Trascendió una noticia de tipo científico, específicamente en el ámbito médico, lo que no deja de ser una novedad en medio del monopolio mediático que ejerce Uribe Vélez, cuyo excesivo culto hace que el país retroceda a ese malsano ambiente medieval, oscurantista, acéfalo y cerrado al mundo, tan peligroso para cualquiera que sea señalado como hereje. La noticia que rompió el esquema Uribe contra el enemigo de turno –en esta semana el particular honor lo tuvo la sibilina empresa que representaba David Murcia Guzmán- fue el hecho de que se realizó con éxito el primer transplante de tráquea en el mundo.
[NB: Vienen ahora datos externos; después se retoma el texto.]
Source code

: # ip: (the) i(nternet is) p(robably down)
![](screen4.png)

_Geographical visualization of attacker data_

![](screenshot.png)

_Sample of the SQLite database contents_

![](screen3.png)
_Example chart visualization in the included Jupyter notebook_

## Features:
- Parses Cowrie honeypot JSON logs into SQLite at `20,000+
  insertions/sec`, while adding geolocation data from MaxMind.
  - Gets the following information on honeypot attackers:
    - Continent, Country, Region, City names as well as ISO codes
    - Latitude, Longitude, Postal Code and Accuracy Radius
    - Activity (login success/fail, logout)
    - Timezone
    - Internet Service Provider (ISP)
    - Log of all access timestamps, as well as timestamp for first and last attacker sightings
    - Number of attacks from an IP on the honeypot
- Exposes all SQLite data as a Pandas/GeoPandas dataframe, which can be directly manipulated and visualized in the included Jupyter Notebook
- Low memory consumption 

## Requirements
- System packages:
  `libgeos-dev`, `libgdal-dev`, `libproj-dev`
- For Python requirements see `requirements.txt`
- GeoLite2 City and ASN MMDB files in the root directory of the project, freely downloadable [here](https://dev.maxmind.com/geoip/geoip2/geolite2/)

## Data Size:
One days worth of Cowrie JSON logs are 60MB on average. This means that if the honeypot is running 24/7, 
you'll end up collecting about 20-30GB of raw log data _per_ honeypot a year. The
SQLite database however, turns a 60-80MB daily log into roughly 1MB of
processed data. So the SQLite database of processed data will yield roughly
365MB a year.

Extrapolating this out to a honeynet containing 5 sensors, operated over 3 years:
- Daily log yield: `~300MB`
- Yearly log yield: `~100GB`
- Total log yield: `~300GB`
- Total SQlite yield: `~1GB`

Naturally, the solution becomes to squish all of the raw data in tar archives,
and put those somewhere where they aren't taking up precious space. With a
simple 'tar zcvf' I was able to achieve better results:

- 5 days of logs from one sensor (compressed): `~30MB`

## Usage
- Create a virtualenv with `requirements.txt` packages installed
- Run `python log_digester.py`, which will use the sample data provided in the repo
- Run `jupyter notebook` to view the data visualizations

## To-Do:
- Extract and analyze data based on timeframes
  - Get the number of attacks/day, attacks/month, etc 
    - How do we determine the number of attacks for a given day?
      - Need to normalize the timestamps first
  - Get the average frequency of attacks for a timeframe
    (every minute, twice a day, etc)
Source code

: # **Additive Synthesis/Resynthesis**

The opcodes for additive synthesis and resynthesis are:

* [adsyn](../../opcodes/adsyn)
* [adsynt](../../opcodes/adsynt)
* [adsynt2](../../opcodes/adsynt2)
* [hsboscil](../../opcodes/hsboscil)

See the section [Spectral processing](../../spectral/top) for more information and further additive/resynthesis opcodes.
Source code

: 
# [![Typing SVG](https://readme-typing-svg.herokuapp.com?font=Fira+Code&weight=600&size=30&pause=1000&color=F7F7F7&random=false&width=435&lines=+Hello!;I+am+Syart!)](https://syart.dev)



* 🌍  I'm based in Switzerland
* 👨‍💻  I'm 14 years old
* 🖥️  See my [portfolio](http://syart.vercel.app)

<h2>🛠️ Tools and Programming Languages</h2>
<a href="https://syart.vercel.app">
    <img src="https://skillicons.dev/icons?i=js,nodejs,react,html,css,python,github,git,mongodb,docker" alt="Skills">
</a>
Si bien los avances médicos solamente benefician a quienes son capaces de pagarlos, razón por la que las grandes farmacéuticas no están interesados en suministrar medicamentos en contra del SIDA en un continente tan golpeado por esta enfermedad como África, no deja de ser esperanzador para mejorar la calidad de vida de muchos enfermos en el mundo. Encontrar una salida distinta a la resignación ante la muerte siembra muchas expectativas en los científicos, mas si sus avances ayudan a mejorar la calidad de vida frente a la vejez. Sin embargo, el manejo de los medios de comunicación fue fatuo, frívolo y farandulero.
Para los periodistas colombianos, el hecho trascendente de esta noticia no era el avance que representaba el reemplazo de una parte vital para cualquier ser humano, que necesita respirar constantemente, sino que la paciente era colombiana. Centrados en la anécdota, olvidaron los comunicadores que los verdaderos protagonistas son los médicos que lograron que dicha paisana continúe viva, pues gracias a sus esfuerzos se abre una posibilidad para aquellas personas que se pueden ver aquejadas por una dolencia respiratoria. Ignoraron olímpicamente que en dicho transplante se emplearon las polémicas células madre, que actuaron favorablemente para que la tráquea de otra persona no fuese rechazada. Simplemente, la sociedad colombiana sigue mirando hacia su propio ombligo, creyendo que únicamente son importantes sus problemas endémicos, sin darse cuenta que afectan a los vecinos o que llega hasta el extremo enfermo de exportar un modelo mafioso que hace que México viva una guerra como la que Colombia vivió en las décadas de los ochenta y noventa.
Mientras que la crisis mundial afecta a todo el mundo, los medios de comunicación viven en el oscurantismo que emana de la “Casa de Nari”. Todos los temas pasan por la perspectiva de Uribe Vélez, el universo informativo tiene como centro al planeta uribista y su abyecta filosofía, que según José Obdulio Gaviria dará para varios tomos. La gleba, que según las encuestas llegan al 85% de la población, agradece cada una de las actuaciones de su señor feudal, quien les otorga la seguridad contra los “terroristas genéricos” (todo aquello que se opone o simplemente da muestras de descontento), la seguridad económica y todo lo que les pueda generar miedo. Paradójicamente, los siervos agradecen lo que la Constitución del 91 ordena al Presidente hacer.
Esta triste tradición hace que el ciudadano se sienta agradecido cuando el funcionario público cumple con su deber, cuando es aquél ciudadano quien por medio de sus impuestos –que no son pocos- paga su salario y todas las garantías laborales de las que goza un empleado público. No es injusto que a los servidores se les asocie con desidia, pereza, incumplimiento y corrupción, pues es una rancia tradición del aparato burocrático nombrar no a los mejores empleados, sino responder a unas cuotas burocráticas que aseguran el control político. Por esta razón es que Uribe Vélez aparece seguidamente en los medios de comunicación: porque cumple un mandato popular, aunque gobierne para una plutocracia y los tradicionales narcotraficantes que mutaron como paramilitares.
Es hora de abrir las fronteras de la comunicación y la percepción para darse cuenta de que hay un mundo que continua su alocado desarrollo, que Estados Unidos enfrenta una magnífica oportunidad para cambiar el nefasto rumbo de los últimos cuatro años, que la crisis económica mundial puede desencadenar episodios de violencia y terrorismo en varias partes del mundo, que la recesión mundial está atacando las naciones ricas del mundo, que la situación de los ilegales en los países desarrollados se complica cada vez más y que el Colombia solamente es recordada por los adictos de los países ricos en sus desaforadas fiestas. Pero es necesario que aparezcan las primeras luces protestantes, los enamorados que crearán el renacimiento y los alocados que impulsarán el siglo de las luces, aunque lo que Colombia necesita es algo más que un cambio de gobierno, necesita un cambio en la mentalidad de sus habitantes, acostumbrados al inmediatismo que se refleja en la cultura del dinero fácil.